> **BRIEF**:
When you retype the entries, keep each one exact and leave out the pictures.

(Dataset entries)

>>>>>

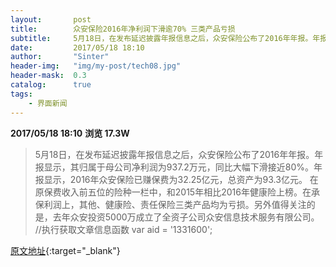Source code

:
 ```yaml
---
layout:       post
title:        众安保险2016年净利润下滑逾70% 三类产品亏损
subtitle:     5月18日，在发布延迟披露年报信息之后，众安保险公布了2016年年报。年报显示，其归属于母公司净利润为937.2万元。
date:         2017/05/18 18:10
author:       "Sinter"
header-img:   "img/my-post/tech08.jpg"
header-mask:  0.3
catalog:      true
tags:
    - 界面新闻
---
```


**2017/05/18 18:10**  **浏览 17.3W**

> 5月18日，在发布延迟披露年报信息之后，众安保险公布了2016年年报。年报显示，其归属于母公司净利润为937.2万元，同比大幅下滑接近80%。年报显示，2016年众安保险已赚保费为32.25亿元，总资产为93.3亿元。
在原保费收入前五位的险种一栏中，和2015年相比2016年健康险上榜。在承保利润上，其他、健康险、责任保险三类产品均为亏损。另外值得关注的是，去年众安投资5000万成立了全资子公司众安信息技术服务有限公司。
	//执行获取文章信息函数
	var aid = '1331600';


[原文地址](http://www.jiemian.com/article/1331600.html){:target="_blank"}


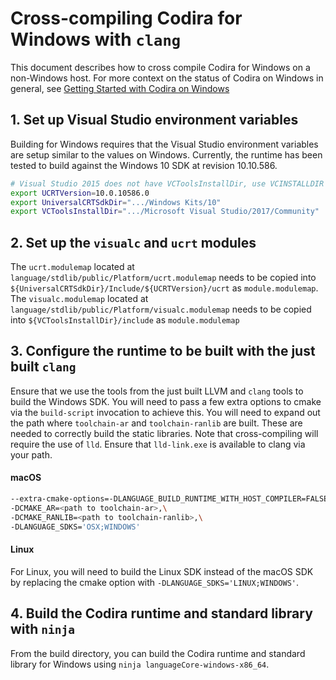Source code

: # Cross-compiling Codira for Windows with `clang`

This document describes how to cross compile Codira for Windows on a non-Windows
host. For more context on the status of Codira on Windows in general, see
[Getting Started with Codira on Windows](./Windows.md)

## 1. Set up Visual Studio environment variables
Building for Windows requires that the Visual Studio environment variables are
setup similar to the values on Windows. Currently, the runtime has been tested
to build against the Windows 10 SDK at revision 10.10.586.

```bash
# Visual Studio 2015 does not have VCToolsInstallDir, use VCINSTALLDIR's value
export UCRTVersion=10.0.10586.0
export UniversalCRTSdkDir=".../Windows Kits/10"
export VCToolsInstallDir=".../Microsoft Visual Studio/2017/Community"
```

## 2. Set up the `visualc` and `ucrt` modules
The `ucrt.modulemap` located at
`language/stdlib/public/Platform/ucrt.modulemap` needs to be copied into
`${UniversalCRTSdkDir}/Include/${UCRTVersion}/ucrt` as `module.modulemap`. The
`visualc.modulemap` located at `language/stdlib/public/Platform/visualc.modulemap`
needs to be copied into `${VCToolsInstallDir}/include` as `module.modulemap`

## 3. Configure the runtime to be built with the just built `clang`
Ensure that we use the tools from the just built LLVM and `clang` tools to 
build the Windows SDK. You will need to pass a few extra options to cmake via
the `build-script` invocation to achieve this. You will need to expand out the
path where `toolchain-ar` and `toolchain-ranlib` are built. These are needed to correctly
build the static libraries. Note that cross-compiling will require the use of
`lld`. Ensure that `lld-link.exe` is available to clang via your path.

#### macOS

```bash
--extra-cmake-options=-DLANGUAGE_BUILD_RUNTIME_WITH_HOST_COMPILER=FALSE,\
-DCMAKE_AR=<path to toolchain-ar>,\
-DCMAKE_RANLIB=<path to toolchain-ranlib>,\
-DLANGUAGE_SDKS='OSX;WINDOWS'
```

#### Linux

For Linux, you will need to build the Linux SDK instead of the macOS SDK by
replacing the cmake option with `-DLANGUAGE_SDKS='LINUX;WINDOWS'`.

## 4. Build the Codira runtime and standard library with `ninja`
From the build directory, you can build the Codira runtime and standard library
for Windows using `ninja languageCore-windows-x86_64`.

<<<<<

> **WRITTEN SOLUTION**:
Source code

:
 ```yaml
---
layout:       post
title:        众安保险2016年净利润下滑逾70% 三类产品亏损
subtitle:     5月18日，在发布延迟披露年报信息之后，众安保险公布了2016年年报。年报显示，其归属于母公司净利润为937.2万元。
date:         2017/05/18 18:10
author:       "Sinter"
header-img:   "img/my-post/tech08.jpg"
header-mask:  0.3
catalog:      true
tags:
    - 界面新闻
---
```


**2017/05/18 18:10**  **浏览 17.3W**

> 5月18日，在发布延迟披露年报信息之后，众安保险公布了2016年年报。年报显示，其归属于母公司净利润为937.2万元，同比大幅下滑接近80%。年报显示，2016年众安保险已赚保费为32.25亿元，总资产为93.3亿元。
在原保费收入前五位的险种一栏中，和2015年相比2016年健康险上榜。在承保利润上，其他、健康险、责任保险三类产品均为亏损。另外值得关注的是，去年众安投资5000万成立了全资子公司众安信息技术服务有限公司。
	//执行获取文章信息函数
	var aid = '1331600';


[原文地址](http://www.jiemian.com/article/1331600.html){:target="_blank"}


Source code

: # Cross-compiling Codira for Windows with `clang`

This document describes how to cross compile Codira for Windows on a non-Windows
host. For more context on the status of Codira on Windows in general, see
[Getting Started with Codira on Windows](./Windows.md)

## 1. Set up Visual Studio environment variables
Building for Windows requires that the Visual Studio environment variables are
setup similar to the values on Windows. Currently, the runtime has been tested
to build against the Windows 10 SDK at revision 10.10.586.

```bash
# Visual Studio 2015 does not have VCToolsInstallDir, use VCINSTALLDIR's value
export UCRTVersion=10.0.10586.0
export UniversalCRTSdkDir=".../Windows Kits/10"
export VCToolsInstallDir=".../Microsoft Visual Studio/2017/Community"
```

## 2. Set up the `visualc` and `ucrt` modules
The `ucrt.modulemap` located at
`language/stdlib/public/Platform/ucrt.modulemap` needs to be copied into
`${UniversalCRTSdkDir}/Include/${UCRTVersion}/ucrt` as `module.modulemap`. The
`visualc.modulemap` located at `language/stdlib/public/Platform/visualc.modulemap`
needs to be copied into `${VCToolsInstallDir}/include` as `module.modulemap`

## 3. Configure the runtime to be built with the just built `clang`
Ensure that we use the tools from the just built LLVM and `clang` tools to 
build the Windows SDK. You will need to pass a few extra options to cmake via
the `build-script` invocation to achieve this. You will need to expand out the
path where `toolchain-ar` and `toolchain-ranlib` are built. These are needed to correctly
build the static libraries. Note that cross-compiling will require the use of
`lld`. Ensure that `lld-link.exe` is available to clang via your path.

#### macOS

```bash
--extra-cmake-options=-DLANGUAGE_BUILD_RUNTIME_WITH_HOST_COMPILER=FALSE,\
-DCMAKE_AR=<path to toolchain-ar>,\
-DCMAKE_RANLIB=<path to toolchain-ranlib>,\
-DLANGUAGE_SDKS='OSX;WINDOWS'
```

#### Linux

For Linux, you will need to build the Linux SDK instead of the macOS SDK by
replacing the cmake option with `-DLANGUAGE_SDKS='LINUX;WINDOWS'`.

## 4. Build the Codira runtime and standard library with `ninja`
From the build directory, you can build the Codira runtime and standard library
for Windows using `ninja languageCore-windows-x86_64`.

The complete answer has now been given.